::: Exercise data :::

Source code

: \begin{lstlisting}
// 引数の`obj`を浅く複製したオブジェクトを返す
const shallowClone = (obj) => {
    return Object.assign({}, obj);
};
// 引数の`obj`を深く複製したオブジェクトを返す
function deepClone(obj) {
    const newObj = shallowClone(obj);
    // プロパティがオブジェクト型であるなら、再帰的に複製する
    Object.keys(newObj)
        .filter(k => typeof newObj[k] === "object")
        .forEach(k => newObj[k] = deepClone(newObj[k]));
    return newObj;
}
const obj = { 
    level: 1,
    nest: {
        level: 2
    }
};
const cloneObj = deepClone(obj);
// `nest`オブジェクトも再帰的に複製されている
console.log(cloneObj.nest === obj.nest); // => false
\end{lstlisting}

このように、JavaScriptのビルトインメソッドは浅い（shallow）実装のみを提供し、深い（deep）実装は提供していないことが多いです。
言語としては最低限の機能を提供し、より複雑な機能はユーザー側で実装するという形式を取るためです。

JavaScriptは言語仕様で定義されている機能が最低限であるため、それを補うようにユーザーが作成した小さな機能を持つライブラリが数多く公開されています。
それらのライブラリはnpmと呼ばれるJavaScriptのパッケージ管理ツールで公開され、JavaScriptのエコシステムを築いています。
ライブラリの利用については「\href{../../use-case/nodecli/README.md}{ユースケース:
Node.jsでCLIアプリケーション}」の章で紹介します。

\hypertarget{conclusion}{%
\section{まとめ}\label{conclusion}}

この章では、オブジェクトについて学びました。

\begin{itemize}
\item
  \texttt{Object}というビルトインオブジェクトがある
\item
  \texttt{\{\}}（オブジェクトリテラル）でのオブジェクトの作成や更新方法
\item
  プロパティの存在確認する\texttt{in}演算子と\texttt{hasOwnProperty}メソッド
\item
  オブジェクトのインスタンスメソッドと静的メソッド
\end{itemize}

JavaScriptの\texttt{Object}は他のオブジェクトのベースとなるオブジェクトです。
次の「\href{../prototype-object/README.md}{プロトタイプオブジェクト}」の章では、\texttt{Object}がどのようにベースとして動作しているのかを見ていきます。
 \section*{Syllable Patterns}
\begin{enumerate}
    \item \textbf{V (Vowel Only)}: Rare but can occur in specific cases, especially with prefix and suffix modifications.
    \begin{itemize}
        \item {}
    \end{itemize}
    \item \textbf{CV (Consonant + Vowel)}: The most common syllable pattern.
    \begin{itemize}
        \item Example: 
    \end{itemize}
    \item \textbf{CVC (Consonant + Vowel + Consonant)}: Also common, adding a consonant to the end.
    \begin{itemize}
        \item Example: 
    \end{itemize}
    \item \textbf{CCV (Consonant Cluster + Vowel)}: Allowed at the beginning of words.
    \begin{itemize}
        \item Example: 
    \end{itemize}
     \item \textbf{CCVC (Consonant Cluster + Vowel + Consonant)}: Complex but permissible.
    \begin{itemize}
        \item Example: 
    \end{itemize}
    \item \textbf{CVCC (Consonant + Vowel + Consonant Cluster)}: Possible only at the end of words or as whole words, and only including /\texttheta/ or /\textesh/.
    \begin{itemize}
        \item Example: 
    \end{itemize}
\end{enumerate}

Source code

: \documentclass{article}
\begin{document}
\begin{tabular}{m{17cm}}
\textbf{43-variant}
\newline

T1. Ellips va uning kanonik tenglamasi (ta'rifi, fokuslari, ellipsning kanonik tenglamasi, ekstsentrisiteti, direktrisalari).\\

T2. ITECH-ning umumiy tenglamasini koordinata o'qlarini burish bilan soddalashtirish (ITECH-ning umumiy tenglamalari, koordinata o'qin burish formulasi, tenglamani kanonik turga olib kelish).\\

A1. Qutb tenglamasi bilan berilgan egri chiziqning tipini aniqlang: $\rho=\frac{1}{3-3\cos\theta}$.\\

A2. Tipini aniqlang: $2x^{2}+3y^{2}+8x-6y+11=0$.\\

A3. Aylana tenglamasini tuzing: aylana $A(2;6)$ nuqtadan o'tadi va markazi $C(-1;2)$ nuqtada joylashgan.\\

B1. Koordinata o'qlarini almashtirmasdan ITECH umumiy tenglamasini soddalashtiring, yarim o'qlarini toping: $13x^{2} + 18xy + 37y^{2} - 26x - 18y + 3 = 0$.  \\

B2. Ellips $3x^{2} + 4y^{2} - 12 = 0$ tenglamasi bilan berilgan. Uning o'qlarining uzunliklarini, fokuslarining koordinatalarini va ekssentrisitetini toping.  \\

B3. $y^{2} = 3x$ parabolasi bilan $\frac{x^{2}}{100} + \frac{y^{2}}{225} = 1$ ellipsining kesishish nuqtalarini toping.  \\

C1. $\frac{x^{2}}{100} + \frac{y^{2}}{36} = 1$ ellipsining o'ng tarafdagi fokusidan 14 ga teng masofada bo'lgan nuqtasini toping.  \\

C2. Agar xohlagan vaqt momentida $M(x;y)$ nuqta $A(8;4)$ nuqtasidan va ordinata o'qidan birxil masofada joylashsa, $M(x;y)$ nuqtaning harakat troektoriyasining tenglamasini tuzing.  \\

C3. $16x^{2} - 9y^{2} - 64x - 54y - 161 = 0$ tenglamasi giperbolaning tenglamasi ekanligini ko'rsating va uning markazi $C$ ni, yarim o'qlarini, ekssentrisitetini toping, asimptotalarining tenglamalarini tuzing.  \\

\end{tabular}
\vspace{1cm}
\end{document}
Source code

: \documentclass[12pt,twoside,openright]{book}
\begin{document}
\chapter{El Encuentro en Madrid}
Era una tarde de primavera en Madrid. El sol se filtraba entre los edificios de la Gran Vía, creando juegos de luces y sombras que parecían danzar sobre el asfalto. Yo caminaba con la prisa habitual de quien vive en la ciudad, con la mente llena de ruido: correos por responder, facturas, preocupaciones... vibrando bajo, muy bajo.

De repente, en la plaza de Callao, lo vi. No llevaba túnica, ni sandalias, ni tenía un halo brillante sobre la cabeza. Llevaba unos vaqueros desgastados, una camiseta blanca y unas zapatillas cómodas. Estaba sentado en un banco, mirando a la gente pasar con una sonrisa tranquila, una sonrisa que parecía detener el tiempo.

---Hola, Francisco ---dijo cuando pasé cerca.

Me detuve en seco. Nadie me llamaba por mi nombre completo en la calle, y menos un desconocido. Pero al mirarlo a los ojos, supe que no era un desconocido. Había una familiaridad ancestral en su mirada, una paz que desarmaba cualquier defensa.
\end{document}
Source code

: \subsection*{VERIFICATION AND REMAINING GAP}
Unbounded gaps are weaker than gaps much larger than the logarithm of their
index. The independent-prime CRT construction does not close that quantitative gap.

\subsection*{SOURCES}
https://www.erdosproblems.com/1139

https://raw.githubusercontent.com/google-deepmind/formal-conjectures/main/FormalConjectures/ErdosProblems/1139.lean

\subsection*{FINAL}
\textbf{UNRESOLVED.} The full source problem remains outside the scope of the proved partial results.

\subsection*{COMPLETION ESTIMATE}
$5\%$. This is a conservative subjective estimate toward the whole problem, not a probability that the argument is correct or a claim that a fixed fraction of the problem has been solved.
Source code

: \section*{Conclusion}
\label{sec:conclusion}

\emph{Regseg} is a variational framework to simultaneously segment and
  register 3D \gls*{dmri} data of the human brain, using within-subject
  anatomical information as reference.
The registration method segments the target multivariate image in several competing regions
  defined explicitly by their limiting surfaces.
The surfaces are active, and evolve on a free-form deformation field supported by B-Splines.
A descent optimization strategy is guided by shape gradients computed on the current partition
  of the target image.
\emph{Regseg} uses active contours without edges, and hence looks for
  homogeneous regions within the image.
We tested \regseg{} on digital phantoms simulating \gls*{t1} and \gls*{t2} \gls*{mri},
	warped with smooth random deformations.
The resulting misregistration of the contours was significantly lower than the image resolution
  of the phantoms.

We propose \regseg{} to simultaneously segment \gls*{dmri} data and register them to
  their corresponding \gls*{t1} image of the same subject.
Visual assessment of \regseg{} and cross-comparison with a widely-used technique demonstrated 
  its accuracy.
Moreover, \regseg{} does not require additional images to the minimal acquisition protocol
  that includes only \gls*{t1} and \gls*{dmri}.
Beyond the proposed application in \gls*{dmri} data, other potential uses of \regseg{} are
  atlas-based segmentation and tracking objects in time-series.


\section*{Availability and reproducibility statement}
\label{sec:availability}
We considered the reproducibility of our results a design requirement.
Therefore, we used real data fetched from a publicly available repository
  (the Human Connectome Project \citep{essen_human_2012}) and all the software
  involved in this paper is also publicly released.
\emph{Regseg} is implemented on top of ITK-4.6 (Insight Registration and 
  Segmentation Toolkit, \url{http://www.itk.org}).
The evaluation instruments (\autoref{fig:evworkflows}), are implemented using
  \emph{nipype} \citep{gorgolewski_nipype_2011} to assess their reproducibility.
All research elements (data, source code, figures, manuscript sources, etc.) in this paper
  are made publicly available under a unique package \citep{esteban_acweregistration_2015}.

:::

**Aim of the exercise**: In the material, find each line with the word "shallowClone" and list it.

**Result of the exercise**:
const shallowClone = (obj) => {
    const newObj = shallowClone(obj);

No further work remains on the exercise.